StopCovid: parution du décret portant création de l’application

Le décret précise que l’application « est installée librement et gratuitement par les utilisateurs » et « peut être désinstallée à tout moment » (art. 1er, III). Concrètement, l’utilisateur reçoit lors du téléchargement de l’application plusieurs éléments générés par le serveur central: une clé d’authentification partagée entre l’application et le serveur central (art. 2, I, 1°), un identifiant unique stocké dans le serveur central (art. 1, I, 2°), et des codes pays (art. 2, I, 3°). Ces éléments sont conservés jusqu’à ce que l’utilisateur désinstalle l’application, et au plus tard six mois après la cessation de l’état d’urgence sanitaire (art. 3, al. 2).
Les utilisateurs reçoivent chaque jour un pseudonyme aléatoire et temporaire (art. 2, I, 4°) qui constitue leur « historique de proximité » (art. 2, I, 5°). L’historique de proximité permet, via la technologie Bluetooth, de détecter s’il existe un risque suffisamment significatif de contamination au covid-19 à partir du calcul de la proximité et de la durée de contact avec un utilisateur à risque de contamination.
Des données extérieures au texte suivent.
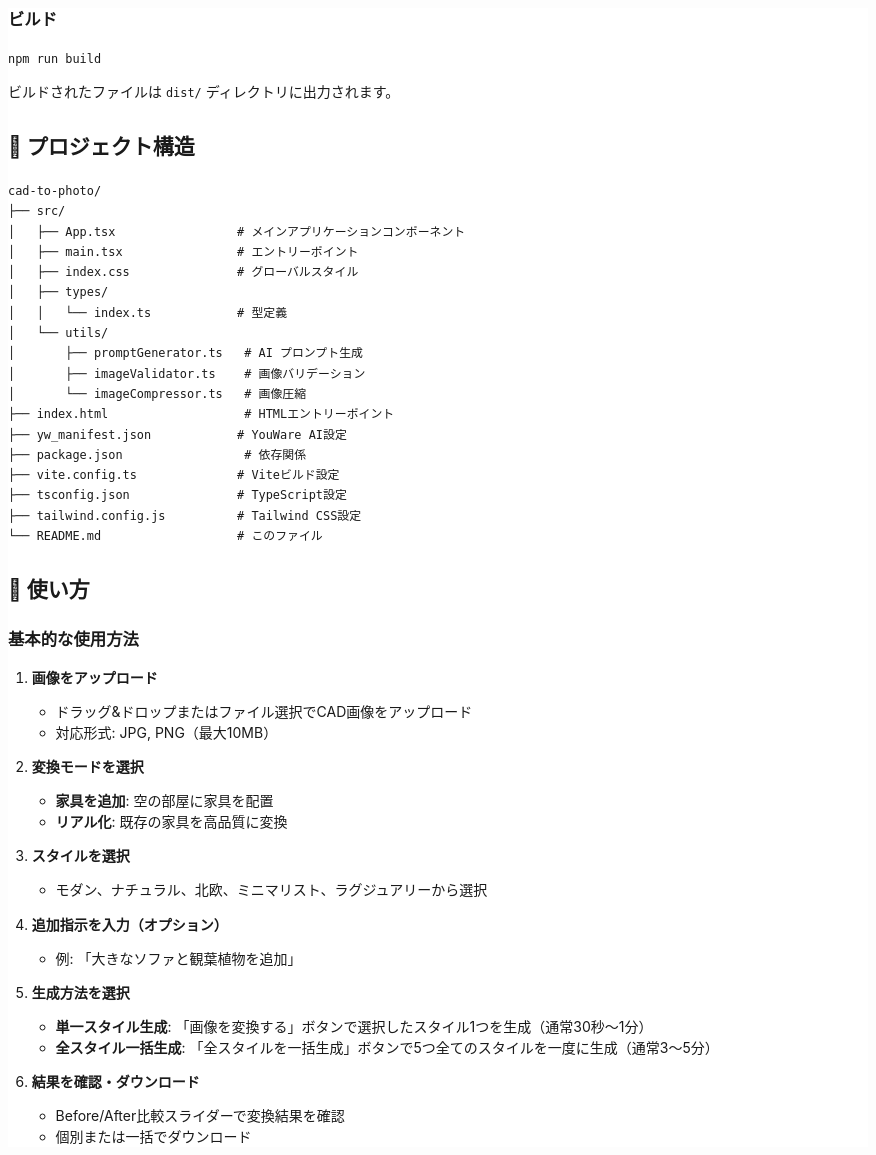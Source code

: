 ### ビルド
```bash
npm run build
```

ビルドされたファイルは `dist/` ディレクトリに出力されます。

## 📁 プロジェクト構造

```
cad-to-photo/
├── src/
│   ├── App.tsx                 # メインアプリケーションコンポーネント
│   ├── main.tsx                # エントリーポイント
│   ├── index.css               # グローバルスタイル
│   ├── types/
│   │   └── index.ts            # 型定義
│   └── utils/
│       ├── promptGenerator.ts   # AI プロンプト生成
│       ├── imageValidator.ts    # 画像バリデーション
│       └── imageCompressor.ts   # 画像圧縮
├── index.html                   # HTMLエントリーポイント
├── yw_manifest.json            # YouWare AI設定
├── package.json                 # 依存関係
├── vite.config.ts              # Viteビルド設定
├── tsconfig.json               # TypeScript設定
├── tailwind.config.js          # Tailwind CSS設定
└── README.md                   # このファイル
```

## 🎨 使い方

### 基本的な使用方法

1. **画像をアップロード**
   - ドラッグ&ドロップまたはファイル選択でCAD画像をアップロード
   - 対応形式: JPG, PNG（最大10MB）

2. **変換モードを選択**
   - **家具を追加**: 空の部屋に家具を配置
   - **リアル化**: 既存の家具を高品質に変換

3. **スタイルを選択**
   - モダン、ナチュラル、北欧、ミニマリスト、ラグジュアリーから選択

4. **追加指示を入力（オプション）**
   - 例: 「大きなソファと観葉植物を追加」

5. **生成方法を選択**
   - **単一スタイル生成**: 「画像を変換する」ボタンで選択したスタイル1つを生成（通常30秒〜1分）
   - **全スタイル一括生成**: 「全スタイルを一括生成」ボタンで5つ全てのスタイルを一度に生成（通常3〜5分）

6. **結果を確認・ダウンロード**
   - Before/After比較スライダーで変換結果を確認
   - 個別または一括でダウンロード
L’utilisateur conserve la faculté d’activer ou non le suivi de contact (art. 1er, III). L’application peut dès lors être inactive même si celle-ci est téléchargée. À cet égard, la CNIL a rappelé que l’application ne peut prendre en compte le contexte dans lequel les personnes ont été en contact, entraînant de potentiels faux positifs, telle la situation d’un professionnel de santé ou d’un agent d’accueil qui sont exposés mais protégés.
L’utilisateur devient « contact à risque de contamination » lorsqu’il a été diagnostiqué positif au covid-19 par un médecin (art. 2, I, 9°). Dans ce cas, le médecin remet à l’utilisateur un code aléatoire à usage unique sous forme de QR-code, qui ne comporte aucune information permettant d’identifier la personne (art. 6, modifiant décr. n° 2020-551, 12 mai 2020, art. 9). L’utilisateur est libre d’envoyer ou non ce QR-code au serveur central de l’application (art. 1er, III, et art. 2, I, 8°, b), étant précisé que ce code n’est pas conservé par le serveur central (art. 3, al. 4). Autrement dit, si le QR-code n’est pas transféré par l’utilisateur au serveur central à partir de l’application, cet utilisateur ne sera pas considéré comme contact à risque de contamination.